But don't you see, it almost sounds as if "now" you can blame the other guy with the break-up of the R with your W. Stop doing that!! You don't get off scott free. The trouble was there before the OM. I keep saying that b/c I want you to get that. It is too easy to blame somebody else for the fault. LBH's almost get to sounding as if they are near "perfect" when they start blaming the W for her A and the OM for the breakdown of the M. Hummmmmmm

Well, I may have run you off after all of this! Believe it or not....I have never left several posts in a row like I have done this evening. But now I have made a dent (lol) and maybe...maybe I won't be as long winded next time....but don't promise.
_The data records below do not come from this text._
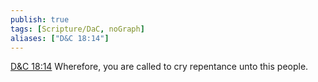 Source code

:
 ```yaml
---
publish: true
tags: [Scripture/DaC, noGraph]
aliases: ["D&C 18:14"]
---
```

[D&C 18:14](https://churchofjesuschrist.org/study/scriptures/dc-testament/dc/18?lang=eng&id=p14#p14) Wherefore, you are called to cry repentance unto this people.
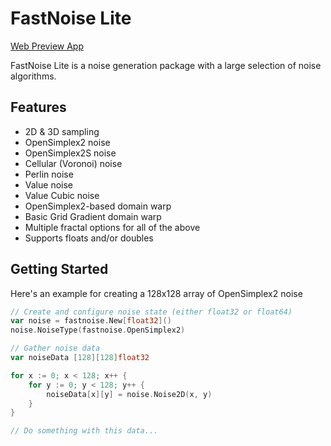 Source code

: # FastNoise Lite

[Web Preview App](https://auburn.github.io/FastNoiseLite)

FastNoise Lite is a noise generation package with a large selection of noise algorithms.

## Features

- 2D & 3D sampling
- OpenSimplex2 noise
- OpenSimplex2S noise
- Cellular (Voronoi) noise
- Perlin noise
- Value noise
- Value Cubic noise
- OpenSimplex2-based domain warp
- Basic Grid Gradient domain warp
- Multiple fractal options for all of the above
- Supports floats and/or doubles

## Getting Started

Here's an example for creating a 128x128 array of OpenSimplex2 noise

```go
// Create and configure noise state (either float32 or float64)
var noise = fastnoise.New[float32]()
noise.NoiseType(fastnoise.OpenSimplex2)

// Gather noise data
var noiseData [128][128]float32

for x := 0; x < 128; x++ {
	for y := 0; y < 128; y++ {
		noiseData[x][y] = noise.Noise2D(x, y)
	}
}

// Do something with this data...
```
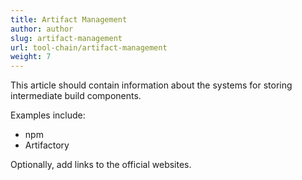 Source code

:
 ```yaml
---
title: Artifact Management
author: author
slug: artifact-management
url: tool-chain/artifact-management
weight: 7
---
```


This article should contain information about the systems for storing intermediate build components.

Examples include:
* npm
* Artifactory

Optionally, add links to the official websites.
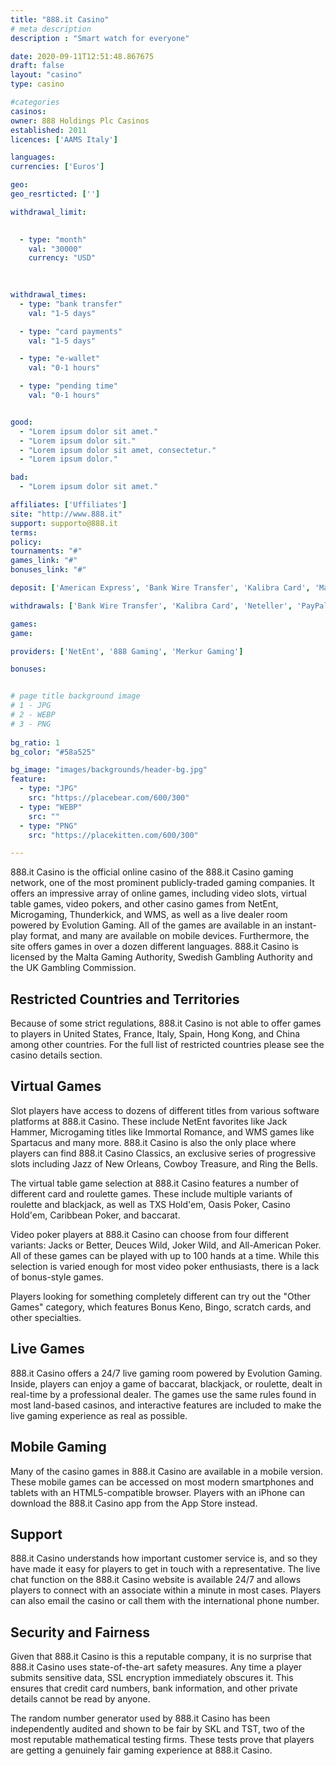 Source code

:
 ```yaml
---
title: "888.it Casino"
# meta description
description : "Smart watch for everyone"

date: 2020-09-11T12:51:48.867675
draft: false
layout: "casino" 
type: casino

#categories
casinos: 
owner: 888 Holdings Plc Casinos
established: 2011
licences: ['AAMS Italy']

languages: 
currencies: ['Euros']

geo: 
geo_resrticted: ['']

withdrawal_limit:

  
  - type: "month"
    val: "30000"
    currency: "USD"
  
  

withdrawal_times:
  - type: "bank transfer"
    val: "1-5 days"

  - type: "card payments"
    val: "1-5 days"

  - type: "e-wallet"
    val: "0-1 hours"

  - type: "pending time"
    val: "0-1 hours"


good:
  - "Lorem ipsum dolor sit amet."
  - "Lorem ipsum dolor sit."
  - "Lorem ipsum dolor sit amet, consectetur."
  - "Lorem ipsum dolor."

bad:
  - "Lorem ipsum dolor sit amet."

affiliates: ['Uffiliates']
site: "http://www.888.it"
support: supporto@888.it
terms:
policy:
tournaments: "#"
games_link: "#"
bonuses_link: "#"

deposit: ['American Express', 'Bank Wire Transfer', 'Kalibra Card', 'MasterCard', 'Neteller', 'PayPal', 'Paysafe Card', 'Ukash', 'Visa', 'Entropay', 'Sofortuberweisung', 'Skrill']

withdrawals: ['Bank Wire Transfer', 'Kalibra Card', 'Neteller', 'PayPal', 'Visa', 'Entropay', 'Skrill']

games: 
game:

providers: ['NetEnt', '888 Gaming', 'Merkur Gaming']

bonuses:


# page title background image 
# 1 - JPG
# 2 - WEBP
# 3 - PNG
 
bg_ratio: 1 
bg_color: "#58a525" 

bg_image: "images/backgrounds/header-bg.jpg"
feature:
  - type: "JPG"
    src: "https://placebear.com/600/300"   
  - type: "WEBP"
    src: ""
  - type: "PNG"
    src: "https://placekitten.com/600/300"   

---
```


888.it Casino is the official online casino of the 888.it Casino gaming network, one of the most prominent publicly-traded gaming companies. It offers an impressive array of online games, including video slots, virtual table games, video pokers, and other casino games from NetEnt, Microgaming, Thunderkick, and WMS, as well as a live dealer room powered by Evolution Gaming. All of the games are available in an instant-play format, and many are available on mobile devices. Furthermore, the site offers games in over a dozen different languages. 888.it Casino is licensed by the Malta Gaming Authority, Swedish Gambling Authority and the UK Gambling Commission.

## Restricted Countries and Territories
Because of some strict regulations, 888.it Casino is not able to offer games to players in United States, France, Italy, Spain, Hong Kong, and China among other countries. For the full list of restricted countries please see the casino details section.

## Virtual Games
Slot players have access to dozens of different titles from various software platforms at 888.it Casino. These include NetEnt favorites like Jack Hammer, Microgaming titles like Immortal Romance, and WMS games like Spartacus and many more. 888.it Casino is also the only place where players can find 888.it Casino Classics, an exclusive series of progressive slots including Jazz of New Orleans, Cowboy Treasure, and Ring the Bells.

The virtual table game selection at 888.it Casino features a number of different card and roulette games. These include multiple variants of roulette and blackjack, as well as TXS Hold'em, Oasis Poker, Casino Hold'em, Caribbean Poker, and baccarat.

Video poker players at 888.it Casino can choose from four different variants: Jacks or Better, Deuces Wild, Joker Wild, and All-American Poker. All of these games can be played with up to 100 hands at a time. While this selection is varied enough for most video poker enthusiasts, there is a lack of bonus-style games.

Players looking for something completely different can try out the "Other Games" category, which features Bonus Keno, Bingo, scratch cards, and other specialties.

## Live Games
888.it Casino offers a 24/7 live gaming room powered by Evolution Gaming. Inside, players can enjoy a game of baccarat, blackjack, or roulette, dealt in real-time by a professional dealer. The games use the same rules found in most land-based casinos, and interactive features are included to make the live gaming experience as real as possible.

## Mobile Gaming
Many of the casino games in 888.it Casino are available in a mobile version. These mobile games can be accessed on most modern smartphones and tablets with an HTML5-compatible browser. Players with an iPhone can download the 888.it Casino app from the App Store instead.

## Support
888.it Casino understands how important customer service is, and so they have made it easy for players to get in touch with a representative. The live chat function on the 888.it Casino website is available 24/7 and allows players to connect with an associate within a minute in most cases. Players can also email the casino or call them with the international phone number.

## Security and Fairness
Given that 888.it Casino is this a reputable company, it is no surprise that 888.it Casino uses state-of-the-art safety measures. Any time a player submits sensitive data, SSL encryption immediately obscures it. This ensures that credit card numbers, bank information, and other private details cannot be read by anyone.

The random number generator used by 888.it Casino has been independently audited and shown to be fair by SKL and TST, two of the most reputable mathematical testing firms. These tests prove that players are getting a genuinely fair gaming experience at 888.it Casino.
I talk very plain to LBH's b/c I care.....and I hope you know that. If I didn't care about you and your W....I would not have spent my evening on this computer with your stitch. I do pray that you can endure this horrible crises that both of you are going through. I know it seems awful unfair to you, but I hope you will also believe me when I say that she is not happy and she's going through something she doesn't understand. Her mind is in a turmoil and she's fogged out. I'm afraid it may get worse, so I hope you are in it for the long haul. We are here to support you as long as you will listen and try to understand. There are many other LBH's here on the board, and all of you can talk to each other and feel each other's pain.....but there aren't too many of us WAW's here to tell you just how it "really" is.

Take care,
Sandi


It is not about what you feel should work in your M. It is about doing the work that gets the right results. Do what works!